▸ **Material for this exercise**:
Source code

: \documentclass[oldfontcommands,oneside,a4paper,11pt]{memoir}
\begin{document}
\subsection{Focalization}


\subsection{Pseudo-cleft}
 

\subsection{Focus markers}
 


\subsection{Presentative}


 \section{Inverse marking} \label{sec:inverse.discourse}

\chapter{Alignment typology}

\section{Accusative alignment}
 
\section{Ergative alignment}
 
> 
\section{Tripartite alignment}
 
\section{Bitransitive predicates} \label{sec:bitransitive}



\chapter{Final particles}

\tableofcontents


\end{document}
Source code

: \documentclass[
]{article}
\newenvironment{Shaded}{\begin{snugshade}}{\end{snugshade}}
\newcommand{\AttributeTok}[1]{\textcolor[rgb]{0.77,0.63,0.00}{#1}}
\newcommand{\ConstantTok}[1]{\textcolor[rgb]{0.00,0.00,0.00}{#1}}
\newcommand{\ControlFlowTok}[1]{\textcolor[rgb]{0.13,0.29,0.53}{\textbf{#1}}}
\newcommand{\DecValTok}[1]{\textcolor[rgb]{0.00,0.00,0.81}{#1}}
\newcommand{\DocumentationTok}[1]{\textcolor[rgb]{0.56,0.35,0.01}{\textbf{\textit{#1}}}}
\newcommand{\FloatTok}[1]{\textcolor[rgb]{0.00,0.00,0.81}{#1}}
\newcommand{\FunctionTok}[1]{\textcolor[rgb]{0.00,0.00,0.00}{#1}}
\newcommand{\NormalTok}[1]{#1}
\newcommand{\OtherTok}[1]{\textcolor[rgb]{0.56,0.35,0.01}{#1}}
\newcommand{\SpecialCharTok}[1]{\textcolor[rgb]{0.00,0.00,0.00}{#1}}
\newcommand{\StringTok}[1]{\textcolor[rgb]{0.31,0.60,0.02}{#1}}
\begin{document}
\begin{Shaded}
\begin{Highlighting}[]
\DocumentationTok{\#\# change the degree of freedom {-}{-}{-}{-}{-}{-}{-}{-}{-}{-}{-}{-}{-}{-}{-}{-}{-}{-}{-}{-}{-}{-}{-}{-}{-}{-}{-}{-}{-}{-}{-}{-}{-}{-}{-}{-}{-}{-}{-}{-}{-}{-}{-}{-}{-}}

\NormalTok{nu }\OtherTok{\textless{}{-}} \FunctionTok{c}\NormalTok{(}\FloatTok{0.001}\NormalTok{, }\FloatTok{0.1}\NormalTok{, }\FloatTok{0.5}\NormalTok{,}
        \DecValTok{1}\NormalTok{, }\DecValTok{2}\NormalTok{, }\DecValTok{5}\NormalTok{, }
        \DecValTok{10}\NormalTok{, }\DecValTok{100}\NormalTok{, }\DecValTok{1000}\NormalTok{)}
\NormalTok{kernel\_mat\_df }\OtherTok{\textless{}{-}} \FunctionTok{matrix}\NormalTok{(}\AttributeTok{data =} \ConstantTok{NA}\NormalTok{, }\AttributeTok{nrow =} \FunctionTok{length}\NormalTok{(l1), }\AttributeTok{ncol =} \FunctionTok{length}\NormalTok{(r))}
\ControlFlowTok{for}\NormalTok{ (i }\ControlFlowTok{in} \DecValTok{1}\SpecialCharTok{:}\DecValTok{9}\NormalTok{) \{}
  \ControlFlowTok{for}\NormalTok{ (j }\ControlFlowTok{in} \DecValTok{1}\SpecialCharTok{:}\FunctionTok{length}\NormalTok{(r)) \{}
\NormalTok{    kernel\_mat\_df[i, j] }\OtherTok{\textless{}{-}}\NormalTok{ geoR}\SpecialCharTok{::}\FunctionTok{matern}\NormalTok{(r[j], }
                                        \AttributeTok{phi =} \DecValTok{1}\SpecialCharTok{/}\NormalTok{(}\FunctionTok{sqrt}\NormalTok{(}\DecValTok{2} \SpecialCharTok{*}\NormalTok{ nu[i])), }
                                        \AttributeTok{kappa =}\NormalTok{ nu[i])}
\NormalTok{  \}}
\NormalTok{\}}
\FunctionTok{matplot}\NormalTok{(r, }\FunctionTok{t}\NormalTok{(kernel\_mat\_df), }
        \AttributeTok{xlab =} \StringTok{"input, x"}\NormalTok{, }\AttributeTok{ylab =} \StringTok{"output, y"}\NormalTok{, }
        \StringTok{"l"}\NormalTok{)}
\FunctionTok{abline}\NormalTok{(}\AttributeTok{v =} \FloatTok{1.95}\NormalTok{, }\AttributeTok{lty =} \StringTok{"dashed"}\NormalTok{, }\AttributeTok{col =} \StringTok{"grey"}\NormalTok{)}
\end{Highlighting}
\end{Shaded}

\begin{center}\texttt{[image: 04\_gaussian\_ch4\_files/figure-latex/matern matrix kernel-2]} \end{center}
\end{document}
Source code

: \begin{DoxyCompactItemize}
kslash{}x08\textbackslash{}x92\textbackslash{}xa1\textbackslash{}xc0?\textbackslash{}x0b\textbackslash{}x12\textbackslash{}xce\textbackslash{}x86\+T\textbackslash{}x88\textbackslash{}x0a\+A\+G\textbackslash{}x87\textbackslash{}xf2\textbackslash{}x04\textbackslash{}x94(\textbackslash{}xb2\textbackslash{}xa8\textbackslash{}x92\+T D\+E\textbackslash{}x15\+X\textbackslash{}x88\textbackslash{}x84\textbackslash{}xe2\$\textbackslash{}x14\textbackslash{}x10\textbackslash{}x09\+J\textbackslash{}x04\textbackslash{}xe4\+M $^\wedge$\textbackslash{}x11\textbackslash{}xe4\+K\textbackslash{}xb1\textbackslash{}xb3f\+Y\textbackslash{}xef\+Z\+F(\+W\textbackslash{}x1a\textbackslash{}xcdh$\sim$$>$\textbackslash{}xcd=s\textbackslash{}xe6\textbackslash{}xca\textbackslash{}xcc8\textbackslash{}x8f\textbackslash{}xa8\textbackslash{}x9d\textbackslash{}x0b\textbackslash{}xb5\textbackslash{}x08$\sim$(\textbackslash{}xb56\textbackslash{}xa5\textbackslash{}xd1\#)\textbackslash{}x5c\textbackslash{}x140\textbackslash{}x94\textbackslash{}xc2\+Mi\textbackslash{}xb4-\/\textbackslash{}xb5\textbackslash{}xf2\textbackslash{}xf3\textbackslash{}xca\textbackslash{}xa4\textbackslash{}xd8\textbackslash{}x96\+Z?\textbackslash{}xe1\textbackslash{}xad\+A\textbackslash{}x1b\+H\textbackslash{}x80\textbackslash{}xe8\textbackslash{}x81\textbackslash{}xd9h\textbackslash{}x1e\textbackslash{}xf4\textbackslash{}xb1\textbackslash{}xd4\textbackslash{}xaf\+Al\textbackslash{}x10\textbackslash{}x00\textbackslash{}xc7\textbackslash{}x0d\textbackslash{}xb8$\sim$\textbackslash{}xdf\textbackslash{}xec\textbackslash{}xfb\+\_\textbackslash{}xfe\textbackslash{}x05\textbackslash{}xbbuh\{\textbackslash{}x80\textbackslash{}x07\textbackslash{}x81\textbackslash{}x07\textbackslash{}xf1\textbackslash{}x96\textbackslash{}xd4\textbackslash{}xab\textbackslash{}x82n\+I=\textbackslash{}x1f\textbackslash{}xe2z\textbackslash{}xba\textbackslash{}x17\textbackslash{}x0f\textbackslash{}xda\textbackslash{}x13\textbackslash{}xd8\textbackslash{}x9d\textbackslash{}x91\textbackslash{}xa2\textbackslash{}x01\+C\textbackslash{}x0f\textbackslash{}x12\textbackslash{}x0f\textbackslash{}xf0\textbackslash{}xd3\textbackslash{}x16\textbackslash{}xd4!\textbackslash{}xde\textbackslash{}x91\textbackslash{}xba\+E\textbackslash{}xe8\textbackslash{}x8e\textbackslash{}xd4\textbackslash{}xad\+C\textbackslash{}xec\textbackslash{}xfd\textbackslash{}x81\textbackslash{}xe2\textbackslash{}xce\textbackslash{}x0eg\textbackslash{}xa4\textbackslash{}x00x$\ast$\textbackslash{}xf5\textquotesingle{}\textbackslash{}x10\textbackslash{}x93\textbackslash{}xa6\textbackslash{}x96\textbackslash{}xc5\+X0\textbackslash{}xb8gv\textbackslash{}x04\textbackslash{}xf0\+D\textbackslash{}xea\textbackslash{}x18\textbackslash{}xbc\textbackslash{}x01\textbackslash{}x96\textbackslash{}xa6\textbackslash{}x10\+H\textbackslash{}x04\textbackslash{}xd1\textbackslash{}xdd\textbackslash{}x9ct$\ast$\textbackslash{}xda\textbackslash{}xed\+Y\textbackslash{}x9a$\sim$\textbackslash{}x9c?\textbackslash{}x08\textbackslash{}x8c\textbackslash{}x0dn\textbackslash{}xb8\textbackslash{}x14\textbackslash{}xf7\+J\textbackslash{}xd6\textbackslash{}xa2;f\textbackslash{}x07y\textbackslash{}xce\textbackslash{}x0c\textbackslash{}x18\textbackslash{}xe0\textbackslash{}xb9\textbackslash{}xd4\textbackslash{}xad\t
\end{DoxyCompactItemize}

▸ **Problem to work on**: Would you filter the records and copy out each line containing "ConstantTok"?

▸ **Completed exercise**:
\newcommand{\ConstantTok}[1]{\textcolor[rgb]{0.00,0.00,0.00}{#1}}
\NormalTok{kernel\_mat\_df }\OtherTok{\textless{}{-}} \FunctionTok{matrix}\NormalTok{(}\AttributeTok{data =} \ConstantTok{NA}\NormalTok{, }\AttributeTok{nrow =} \FunctionTok{length}\NormalTok{(l1), }\AttributeTok{ncol =} \FunctionTok{length}\NormalTok{(r))}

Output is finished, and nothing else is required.